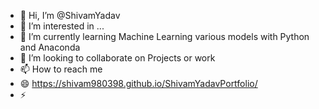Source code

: - 👋 Hi, I’m @ShivamYadav
- 👀 I’m interested in ...
- 🌱 I’m currently learning Machine Learning various models with Python and Anaconda
- 💞️ I’m looking to collaborate on Projects or work
- 📫 How to reach me 
- 😄 https://shivam980398.github.io/ShivamYadavPortfolio/
- ⚡ 

<!---
Shivam980398/Shivam980398 is a ✨ special ✨ repository because its `README.md` (this file) appears on your GitHub profile.
You can click the Preview link to take a look at your changes.
--->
****************************************
◆ **What you should do**
Search the data above for lines holding "your" and copy each of them.

◆ **Answer space**
Shivam980398/Shivam980398 is a ✨ special ✨ repository because its `README.md` (this file) appears on your GitHub profile.
You can click the Preview link to take a look at your changes.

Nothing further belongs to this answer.